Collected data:
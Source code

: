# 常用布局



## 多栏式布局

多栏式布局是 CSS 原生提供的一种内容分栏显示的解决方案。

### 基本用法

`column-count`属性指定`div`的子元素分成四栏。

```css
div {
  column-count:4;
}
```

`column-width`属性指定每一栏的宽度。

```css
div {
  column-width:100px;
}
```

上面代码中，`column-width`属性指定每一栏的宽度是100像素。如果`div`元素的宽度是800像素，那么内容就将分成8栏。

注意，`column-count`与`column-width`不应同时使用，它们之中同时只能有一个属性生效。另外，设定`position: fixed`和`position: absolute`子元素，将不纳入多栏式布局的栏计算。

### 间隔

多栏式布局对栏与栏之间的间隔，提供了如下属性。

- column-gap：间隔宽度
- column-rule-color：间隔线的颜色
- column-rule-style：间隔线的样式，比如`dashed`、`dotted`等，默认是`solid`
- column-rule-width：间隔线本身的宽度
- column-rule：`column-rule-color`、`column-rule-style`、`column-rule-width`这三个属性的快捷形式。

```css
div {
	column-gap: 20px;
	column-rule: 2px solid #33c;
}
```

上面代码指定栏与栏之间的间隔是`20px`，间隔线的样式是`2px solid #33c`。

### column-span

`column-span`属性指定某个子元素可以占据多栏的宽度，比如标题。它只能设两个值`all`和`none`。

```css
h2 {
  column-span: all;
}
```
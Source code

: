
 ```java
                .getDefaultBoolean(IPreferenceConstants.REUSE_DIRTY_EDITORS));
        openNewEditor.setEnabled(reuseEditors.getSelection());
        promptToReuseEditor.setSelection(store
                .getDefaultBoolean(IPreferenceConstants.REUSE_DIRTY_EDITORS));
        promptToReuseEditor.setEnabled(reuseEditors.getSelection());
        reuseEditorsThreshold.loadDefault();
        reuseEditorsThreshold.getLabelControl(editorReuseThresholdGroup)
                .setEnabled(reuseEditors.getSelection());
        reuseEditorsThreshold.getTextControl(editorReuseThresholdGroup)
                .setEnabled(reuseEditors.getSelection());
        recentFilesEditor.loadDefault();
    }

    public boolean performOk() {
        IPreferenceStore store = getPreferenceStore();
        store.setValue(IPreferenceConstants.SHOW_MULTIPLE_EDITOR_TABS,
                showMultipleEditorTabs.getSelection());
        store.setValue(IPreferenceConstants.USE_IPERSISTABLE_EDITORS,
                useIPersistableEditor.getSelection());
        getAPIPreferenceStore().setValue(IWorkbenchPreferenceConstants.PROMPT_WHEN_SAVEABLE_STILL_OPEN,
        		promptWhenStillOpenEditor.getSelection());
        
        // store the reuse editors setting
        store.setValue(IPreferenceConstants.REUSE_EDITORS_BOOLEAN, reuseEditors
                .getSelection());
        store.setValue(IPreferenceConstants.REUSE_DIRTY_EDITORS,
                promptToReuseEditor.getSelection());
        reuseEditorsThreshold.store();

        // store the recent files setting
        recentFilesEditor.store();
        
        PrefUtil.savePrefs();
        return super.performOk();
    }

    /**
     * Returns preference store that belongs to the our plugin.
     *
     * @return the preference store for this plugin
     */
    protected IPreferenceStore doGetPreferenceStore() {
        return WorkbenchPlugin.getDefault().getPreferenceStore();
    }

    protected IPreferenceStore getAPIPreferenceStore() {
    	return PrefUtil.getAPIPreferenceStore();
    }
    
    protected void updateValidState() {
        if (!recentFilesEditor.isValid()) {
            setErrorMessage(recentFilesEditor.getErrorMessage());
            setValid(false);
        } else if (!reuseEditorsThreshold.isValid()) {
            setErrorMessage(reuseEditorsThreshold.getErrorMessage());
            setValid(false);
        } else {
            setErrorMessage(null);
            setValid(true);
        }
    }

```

■ About this exercise: From the records above, return each line where "style" occurs.

■ Output of the task:
- column-rule-style：间隔线的样式，比如`dashed`、`dotted`等，默认是`solid`
- column-rule：`column-rule-color`、`column-rule-style`、`column-rule-width`这三个属性的快捷形式。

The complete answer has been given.